Exercise:
Each line below with the string "fonction" should be copied.

Saved data entries:
************
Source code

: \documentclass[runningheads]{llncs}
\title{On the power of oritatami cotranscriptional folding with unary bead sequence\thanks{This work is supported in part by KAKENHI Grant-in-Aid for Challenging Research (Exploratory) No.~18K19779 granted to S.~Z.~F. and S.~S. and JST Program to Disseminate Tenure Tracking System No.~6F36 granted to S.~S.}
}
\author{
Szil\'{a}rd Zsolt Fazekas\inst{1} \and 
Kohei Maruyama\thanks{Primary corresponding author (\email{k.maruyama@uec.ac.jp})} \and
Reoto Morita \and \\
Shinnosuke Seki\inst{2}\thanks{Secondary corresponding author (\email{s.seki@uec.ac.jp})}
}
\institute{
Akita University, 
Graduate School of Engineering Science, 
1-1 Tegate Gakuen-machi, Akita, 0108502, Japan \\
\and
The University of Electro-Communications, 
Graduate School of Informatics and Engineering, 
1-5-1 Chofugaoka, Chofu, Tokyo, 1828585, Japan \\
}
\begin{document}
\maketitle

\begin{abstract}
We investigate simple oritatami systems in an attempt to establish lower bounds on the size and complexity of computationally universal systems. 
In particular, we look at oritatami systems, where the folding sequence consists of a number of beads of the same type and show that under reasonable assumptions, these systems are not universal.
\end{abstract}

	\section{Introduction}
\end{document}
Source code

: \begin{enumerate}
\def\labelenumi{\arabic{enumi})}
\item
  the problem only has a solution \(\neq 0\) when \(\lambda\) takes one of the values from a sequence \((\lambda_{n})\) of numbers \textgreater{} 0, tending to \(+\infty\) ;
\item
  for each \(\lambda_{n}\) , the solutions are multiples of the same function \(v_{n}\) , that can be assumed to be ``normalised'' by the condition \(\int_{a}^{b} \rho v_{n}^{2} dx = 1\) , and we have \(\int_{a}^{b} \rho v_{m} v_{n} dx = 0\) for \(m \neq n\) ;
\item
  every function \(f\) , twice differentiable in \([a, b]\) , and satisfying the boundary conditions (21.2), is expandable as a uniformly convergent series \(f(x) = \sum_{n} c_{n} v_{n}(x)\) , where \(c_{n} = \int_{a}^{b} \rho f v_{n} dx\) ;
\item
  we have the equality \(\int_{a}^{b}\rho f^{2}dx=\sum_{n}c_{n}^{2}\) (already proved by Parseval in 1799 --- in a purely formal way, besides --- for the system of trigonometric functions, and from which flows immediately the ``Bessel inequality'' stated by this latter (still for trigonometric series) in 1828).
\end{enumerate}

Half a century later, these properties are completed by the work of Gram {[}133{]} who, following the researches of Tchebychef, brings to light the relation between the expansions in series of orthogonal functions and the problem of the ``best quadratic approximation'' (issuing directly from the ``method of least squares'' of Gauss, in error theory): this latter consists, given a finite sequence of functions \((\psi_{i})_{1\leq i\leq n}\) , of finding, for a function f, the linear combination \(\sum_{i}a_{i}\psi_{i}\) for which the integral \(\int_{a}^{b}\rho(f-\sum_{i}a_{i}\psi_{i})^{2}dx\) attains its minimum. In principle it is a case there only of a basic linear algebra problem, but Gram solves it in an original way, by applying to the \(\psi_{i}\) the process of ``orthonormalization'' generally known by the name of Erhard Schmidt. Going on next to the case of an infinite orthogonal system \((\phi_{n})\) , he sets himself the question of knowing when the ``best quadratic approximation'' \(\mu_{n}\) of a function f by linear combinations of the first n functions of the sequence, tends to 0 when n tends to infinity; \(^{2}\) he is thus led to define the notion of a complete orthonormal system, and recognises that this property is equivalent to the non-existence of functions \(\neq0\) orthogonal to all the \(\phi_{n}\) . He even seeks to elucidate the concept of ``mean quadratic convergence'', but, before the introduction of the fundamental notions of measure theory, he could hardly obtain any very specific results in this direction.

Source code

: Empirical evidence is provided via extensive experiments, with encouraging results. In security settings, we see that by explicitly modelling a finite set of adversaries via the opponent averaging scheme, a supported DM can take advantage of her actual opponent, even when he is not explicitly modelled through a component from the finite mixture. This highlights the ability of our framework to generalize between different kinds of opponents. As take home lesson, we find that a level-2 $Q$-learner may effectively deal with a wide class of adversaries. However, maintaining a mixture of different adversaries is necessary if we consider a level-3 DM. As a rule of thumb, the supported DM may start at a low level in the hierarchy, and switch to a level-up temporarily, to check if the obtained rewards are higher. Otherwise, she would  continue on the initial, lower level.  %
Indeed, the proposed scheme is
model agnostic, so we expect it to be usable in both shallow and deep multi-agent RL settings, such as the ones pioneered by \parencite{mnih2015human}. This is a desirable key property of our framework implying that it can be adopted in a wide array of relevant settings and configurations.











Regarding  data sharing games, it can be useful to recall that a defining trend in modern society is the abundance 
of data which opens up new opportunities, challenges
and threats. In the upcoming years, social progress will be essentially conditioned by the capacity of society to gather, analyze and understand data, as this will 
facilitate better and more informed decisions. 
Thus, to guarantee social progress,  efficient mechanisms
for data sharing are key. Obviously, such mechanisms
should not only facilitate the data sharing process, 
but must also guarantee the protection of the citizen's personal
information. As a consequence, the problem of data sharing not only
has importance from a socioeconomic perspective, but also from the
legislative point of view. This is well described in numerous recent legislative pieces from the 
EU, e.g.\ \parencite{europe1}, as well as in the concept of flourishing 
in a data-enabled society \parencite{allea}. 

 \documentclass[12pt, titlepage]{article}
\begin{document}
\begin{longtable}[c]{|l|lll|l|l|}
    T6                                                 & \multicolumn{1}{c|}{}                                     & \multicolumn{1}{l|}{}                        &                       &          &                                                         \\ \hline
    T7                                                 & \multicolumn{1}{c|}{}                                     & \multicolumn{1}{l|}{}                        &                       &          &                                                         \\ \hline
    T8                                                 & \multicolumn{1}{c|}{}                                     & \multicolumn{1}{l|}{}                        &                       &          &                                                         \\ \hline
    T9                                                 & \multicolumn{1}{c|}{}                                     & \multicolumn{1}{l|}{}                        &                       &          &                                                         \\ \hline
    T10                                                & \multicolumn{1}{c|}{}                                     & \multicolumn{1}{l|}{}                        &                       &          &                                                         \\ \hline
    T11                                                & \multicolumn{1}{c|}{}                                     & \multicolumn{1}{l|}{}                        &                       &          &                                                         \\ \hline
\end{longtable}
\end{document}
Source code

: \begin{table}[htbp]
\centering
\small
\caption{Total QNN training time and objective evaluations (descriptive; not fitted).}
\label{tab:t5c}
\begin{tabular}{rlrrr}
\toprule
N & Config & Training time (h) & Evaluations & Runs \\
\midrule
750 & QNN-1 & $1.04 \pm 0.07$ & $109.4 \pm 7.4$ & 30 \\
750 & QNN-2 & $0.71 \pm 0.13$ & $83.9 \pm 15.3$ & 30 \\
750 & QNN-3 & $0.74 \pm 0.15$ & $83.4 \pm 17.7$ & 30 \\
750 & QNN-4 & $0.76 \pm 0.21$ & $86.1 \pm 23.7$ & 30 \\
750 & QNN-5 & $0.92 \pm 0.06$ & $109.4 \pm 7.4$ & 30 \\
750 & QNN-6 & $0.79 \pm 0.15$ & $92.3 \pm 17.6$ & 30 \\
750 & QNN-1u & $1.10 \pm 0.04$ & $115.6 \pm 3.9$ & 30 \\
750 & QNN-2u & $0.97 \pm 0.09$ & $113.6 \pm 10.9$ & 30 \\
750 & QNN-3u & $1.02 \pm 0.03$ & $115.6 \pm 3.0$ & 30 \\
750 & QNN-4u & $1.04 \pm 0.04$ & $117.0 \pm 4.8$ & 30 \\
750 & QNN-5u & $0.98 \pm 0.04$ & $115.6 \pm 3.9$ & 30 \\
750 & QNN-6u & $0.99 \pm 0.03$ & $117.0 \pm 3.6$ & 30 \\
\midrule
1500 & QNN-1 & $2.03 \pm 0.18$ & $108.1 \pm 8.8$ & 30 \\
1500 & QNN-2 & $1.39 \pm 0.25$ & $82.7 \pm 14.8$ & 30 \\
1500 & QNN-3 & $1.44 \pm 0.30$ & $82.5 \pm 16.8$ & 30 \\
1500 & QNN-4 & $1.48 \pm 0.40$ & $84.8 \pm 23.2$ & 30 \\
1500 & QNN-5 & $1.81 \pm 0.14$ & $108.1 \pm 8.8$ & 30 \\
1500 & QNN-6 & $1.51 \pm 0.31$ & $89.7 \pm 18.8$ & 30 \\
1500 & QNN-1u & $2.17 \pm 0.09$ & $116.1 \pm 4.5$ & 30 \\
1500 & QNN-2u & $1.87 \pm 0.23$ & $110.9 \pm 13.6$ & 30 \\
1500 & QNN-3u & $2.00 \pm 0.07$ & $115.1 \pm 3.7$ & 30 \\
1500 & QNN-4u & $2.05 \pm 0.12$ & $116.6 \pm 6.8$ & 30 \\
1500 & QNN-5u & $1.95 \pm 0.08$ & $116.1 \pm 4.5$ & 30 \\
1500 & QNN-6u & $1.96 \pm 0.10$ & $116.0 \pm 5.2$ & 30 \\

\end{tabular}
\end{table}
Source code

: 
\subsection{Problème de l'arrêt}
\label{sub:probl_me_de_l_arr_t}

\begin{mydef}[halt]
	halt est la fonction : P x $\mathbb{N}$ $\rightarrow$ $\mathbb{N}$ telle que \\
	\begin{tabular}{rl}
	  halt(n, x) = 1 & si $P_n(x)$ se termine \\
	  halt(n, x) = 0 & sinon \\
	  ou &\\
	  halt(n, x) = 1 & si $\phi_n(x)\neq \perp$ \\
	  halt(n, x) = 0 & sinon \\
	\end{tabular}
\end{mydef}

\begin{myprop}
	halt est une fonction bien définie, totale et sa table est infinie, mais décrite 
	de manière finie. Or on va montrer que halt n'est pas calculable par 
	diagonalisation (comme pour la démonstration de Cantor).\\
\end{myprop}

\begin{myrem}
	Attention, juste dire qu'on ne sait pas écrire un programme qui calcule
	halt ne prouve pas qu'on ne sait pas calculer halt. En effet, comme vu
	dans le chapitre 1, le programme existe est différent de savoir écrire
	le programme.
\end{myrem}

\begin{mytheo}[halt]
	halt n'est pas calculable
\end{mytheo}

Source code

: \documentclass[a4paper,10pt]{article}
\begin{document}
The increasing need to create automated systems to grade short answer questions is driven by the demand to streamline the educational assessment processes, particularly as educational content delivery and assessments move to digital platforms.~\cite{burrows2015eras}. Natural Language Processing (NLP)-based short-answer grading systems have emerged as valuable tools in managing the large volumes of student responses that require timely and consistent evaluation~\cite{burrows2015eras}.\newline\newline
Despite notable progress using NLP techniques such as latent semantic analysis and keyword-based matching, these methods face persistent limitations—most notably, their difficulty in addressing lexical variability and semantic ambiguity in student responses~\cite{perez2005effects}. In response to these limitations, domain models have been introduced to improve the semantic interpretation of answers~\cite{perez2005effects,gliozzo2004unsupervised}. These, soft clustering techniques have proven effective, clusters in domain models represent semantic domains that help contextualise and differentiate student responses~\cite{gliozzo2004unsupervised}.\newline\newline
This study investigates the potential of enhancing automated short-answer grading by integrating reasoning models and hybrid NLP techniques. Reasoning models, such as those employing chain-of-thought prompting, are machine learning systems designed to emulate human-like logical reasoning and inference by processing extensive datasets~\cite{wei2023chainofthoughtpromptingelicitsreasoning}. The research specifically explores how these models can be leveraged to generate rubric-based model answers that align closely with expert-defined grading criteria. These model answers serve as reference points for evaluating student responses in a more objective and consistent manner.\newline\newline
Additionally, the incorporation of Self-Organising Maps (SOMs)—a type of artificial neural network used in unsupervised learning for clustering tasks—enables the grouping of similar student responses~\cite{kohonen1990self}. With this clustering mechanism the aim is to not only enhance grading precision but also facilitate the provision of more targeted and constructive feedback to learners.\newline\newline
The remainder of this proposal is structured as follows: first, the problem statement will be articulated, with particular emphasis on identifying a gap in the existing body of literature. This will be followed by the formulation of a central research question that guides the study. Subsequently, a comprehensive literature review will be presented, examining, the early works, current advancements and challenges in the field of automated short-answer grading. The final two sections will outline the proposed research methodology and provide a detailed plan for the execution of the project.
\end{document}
************
Solution:
	halt est la fonction : P x $\mathbb{N}$ $\rightarrow$ $\mathbb{N}$ telle que \\
	halt est une fonction bien définie, totale et sa table est infinie, mais décrite 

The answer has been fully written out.